Граф Монте-Кристо
Шрифт:
Комендант засмеялся.
– А далеко отсюда ваш клад? – спросил он.
– Милях в ста отсюда, – сказал Фариа.
– Недурно придумано, – сказал комендант. – Если бы все заключенные вздумали занимать тюремщиков прогулкою за сто миль и если бы тюремщики на это согласились, то для заключенных не было бы ничего легче, как бежать при первом удобном случае. А во время такой долгой прогулки случай, наверное, представился бы.
– Это способ известный, – сказал инспектор, – и господин аббат не может даже похвалиться, что он его изобрел.
Затем, обращаясь к аббату, он сказал:
– Я спрашивал вас, хорошо ли
– Милостивый государь, – отвечал Фариа, – поклянитесь Иисусом Христом, что вы меня освободите, если я сказал вам правду, и я укажу вам место, где зарыт клад.
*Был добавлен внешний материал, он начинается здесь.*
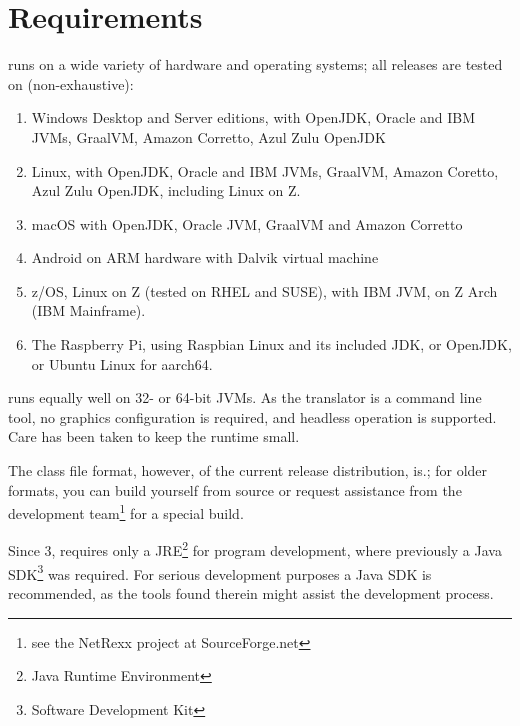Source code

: \chapter{Requirements}
\nr{}  runs on a wide variety of
hardware and operating systems; all releases are tested on (non-exhaustive):
\begin{enumerate}
\item Windows Desktop and Server editions, with OpenJDK, Oracle and
  IBM JVMs, GraalVM, Amazon Corretto, Azul Zulu OpenJDK
\item Linux, with OpenJDK, Oracle and IBM JVMs, GraalVM, Amazon
  Coretto, Azul Zulu OpenJDK, including Linux on Z.
\item macOS with OpenJDK,  Oracle JVM, GraalVM and Amazon Corretto
\item Android on ARM hardware with Dalvik virtual machine
\item z/OS, Linux on Z (tested on RHEL and SUSE), with IBM JVM, on Z
  Arch (IBM Mainframe).
\item The Raspberry Pi, using Raspbian Linux and its included JDK, or
  OpenJDK, or Ubuntu Linux for aarch64.
\end{enumerate}
\nr{} runs equally well on 32- or 64-bit JVMs. As the translator is
a command line tool, no graphics configuration is required, and
headless operation is supported. Care has been taken to keep the \nr{} runtime small.

The class file format, however, of the current release distribution,
is.; for older formats, you
can build \nr{} yourself from source or request assistance from the development
team\footnote{see the NetRexx project at SourceForge.net} for a special build.
\begin{shaded}\noindent
Since \nr{} 3, \nr{} requires only a
JRE\footnote{Java Runtime Environment} for program development, where previously a
Java SDK\footnote{Software Development Kit} was required. For serious development
purposes a Java SDK is recommended, as the tools found therein might
assist the development process.
\end{shaded}\indent


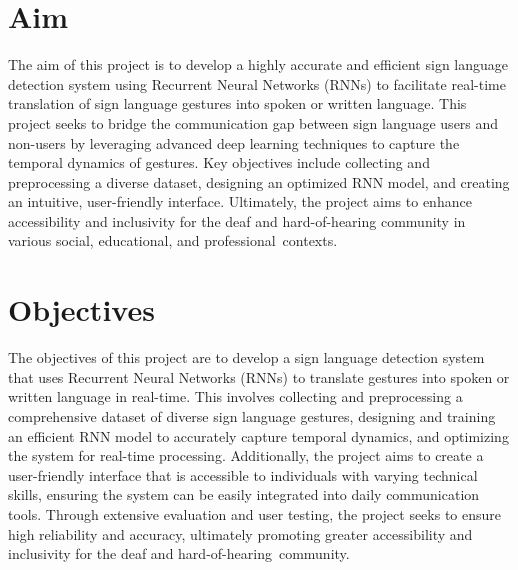 \section{Aim}
The aim of this project is to develop a highly accurate and efficient sign language detection system using Recurrent Neural Networks (RNNs) to facilitate real-time translation of sign language gestures into spoken or written language. This project seeks to bridge the communication gap between sign language users and non-users by leveraging advanced deep learning techniques to capture the temporal dynamics of gestures. Key objectives include collecting and preprocessing a diverse dataset, designing an optimized RNN model, and creating an intuitive, user-friendly interface. Ultimately, the project aims to enhance accessibility and inclusivity for the deaf and hard-of-hearing community in various social, educational, and professional contexts.

\section{Objectives}
The objectives of this project are to develop a sign language detection system that uses Recurrent Neural Networks (RNNs) to translate gestures into spoken or written language in real-time. This involves collecting and preprocessing a comprehensive dataset of diverse sign language gestures, designing and training an efficient RNN model to accurately capture temporal dynamics, and optimizing the system for real-time processing. Additionally, the project aims to create a user-friendly interface that is accessible to individuals with varying technical skills, ensuring the system can be easily integrated into daily communication tools. Through extensive evaluation and user testing, the project seeks to ensure high reliability and accuracy, ultimately promoting greater accessibility and inclusivity for the deaf and hard-of-hearing community.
– Хорошо ли вас кормят? – повторил инспектор.
– При таком условии вы ничем не рискуете: и вы видите, что я не ищу случая бежать; я останусь в тюрьме, пока будут отыскивать клад.
– Вы не отвечаете на мой вопрос, – прервал инспектор с нетерпением.
– А вы на мою просьбу! – воскликнул аббат. – Будьте же прокляты, как и все те безумцы, которые не хотели мне верить! Вы не хотите моего золота – оно останется при мне; не хотите дать свободу – господь пошлет мне ее. Идите, мне больше нечего вам сказать.
И аббат, сбросив с плеч одеяло, поднял кусок известки, сел опять в круг и принялся за свои чертежи и вычисления.
– Что это он делает? – спросил инспектор, уходя.
– Считает свои сокровища, – отвечал комендант.
Фариа отвечал на эту насмешку взглядом, исполненным высшего презрения.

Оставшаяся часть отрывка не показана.